Instructions to follow =
In the data below, find the line that contains "1. Clone the" and the line that contains "- Install it". Copy both, plus every line between them, exactly.

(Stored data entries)

-*-

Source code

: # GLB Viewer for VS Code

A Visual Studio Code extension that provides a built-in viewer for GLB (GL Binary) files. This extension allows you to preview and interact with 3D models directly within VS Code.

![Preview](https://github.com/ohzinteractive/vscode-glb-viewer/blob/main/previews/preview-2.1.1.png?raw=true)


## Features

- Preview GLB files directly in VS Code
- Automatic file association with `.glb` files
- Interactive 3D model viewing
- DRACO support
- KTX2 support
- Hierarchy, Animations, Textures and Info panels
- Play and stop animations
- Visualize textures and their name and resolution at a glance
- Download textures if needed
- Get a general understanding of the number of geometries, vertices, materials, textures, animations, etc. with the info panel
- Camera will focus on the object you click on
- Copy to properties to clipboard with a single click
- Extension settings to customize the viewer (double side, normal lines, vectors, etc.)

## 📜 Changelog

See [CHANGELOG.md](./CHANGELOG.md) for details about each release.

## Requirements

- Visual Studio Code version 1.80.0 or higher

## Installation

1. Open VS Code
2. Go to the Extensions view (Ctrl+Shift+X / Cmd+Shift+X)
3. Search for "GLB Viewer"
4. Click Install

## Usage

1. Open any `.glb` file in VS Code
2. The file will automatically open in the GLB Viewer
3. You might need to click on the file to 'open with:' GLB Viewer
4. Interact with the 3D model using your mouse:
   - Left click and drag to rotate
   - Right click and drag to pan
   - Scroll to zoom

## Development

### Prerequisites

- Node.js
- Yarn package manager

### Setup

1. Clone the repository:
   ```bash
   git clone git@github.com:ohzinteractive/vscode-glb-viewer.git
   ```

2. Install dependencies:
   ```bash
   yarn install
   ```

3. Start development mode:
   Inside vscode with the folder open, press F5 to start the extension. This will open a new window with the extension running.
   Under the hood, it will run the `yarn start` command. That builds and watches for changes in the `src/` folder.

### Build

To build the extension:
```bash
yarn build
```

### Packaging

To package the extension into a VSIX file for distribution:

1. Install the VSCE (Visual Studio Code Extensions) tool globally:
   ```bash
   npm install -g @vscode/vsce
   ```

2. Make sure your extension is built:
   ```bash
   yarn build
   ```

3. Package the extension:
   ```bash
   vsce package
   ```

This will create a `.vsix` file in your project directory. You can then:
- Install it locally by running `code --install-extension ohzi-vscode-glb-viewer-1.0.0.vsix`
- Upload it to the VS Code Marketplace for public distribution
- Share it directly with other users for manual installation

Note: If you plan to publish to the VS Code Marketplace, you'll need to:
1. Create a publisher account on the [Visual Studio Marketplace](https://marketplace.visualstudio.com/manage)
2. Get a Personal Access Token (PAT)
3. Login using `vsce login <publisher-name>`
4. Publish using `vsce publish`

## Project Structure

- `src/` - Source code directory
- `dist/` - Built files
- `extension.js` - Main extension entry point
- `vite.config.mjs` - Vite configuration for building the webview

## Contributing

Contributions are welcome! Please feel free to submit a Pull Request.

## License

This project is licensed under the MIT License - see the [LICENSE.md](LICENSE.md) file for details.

-*-

Response to this exercise =
1. Clone the repository:
   ```bash
   git clone git@github.com:ohzinteractive/vscode-glb-viewer.git
   ```

2. Install dependencies:
   ```bash
   yarn install
   ```

3. Start development mode:
   Inside vscode with the folder open, press F5 to start the extension. This will open a new window with the extension running.
   Under the hood, it will run the `yarn start` command. That builds and watches for changes in the `src/` folder.

### Build

To build the extension:
```bash
yarn build
```

### Packaging

To package the extension into a VSIX file for distribution:

1. Install the VSCE (Visual Studio Code Extensions) tool globally:
   ```bash
   npm install -g @vscode/vsce
   ```

2. Make sure your extension is built:
   ```bash
   yarn build
   ```

3. Package the extension:
   ```bash
   vsce package
   ```

This will create a `.vsix` file in your project directory. You can then:
- Install it locally by running `code --install-extension ohzi-vscode-glb-viewer-1.0.0.vsix`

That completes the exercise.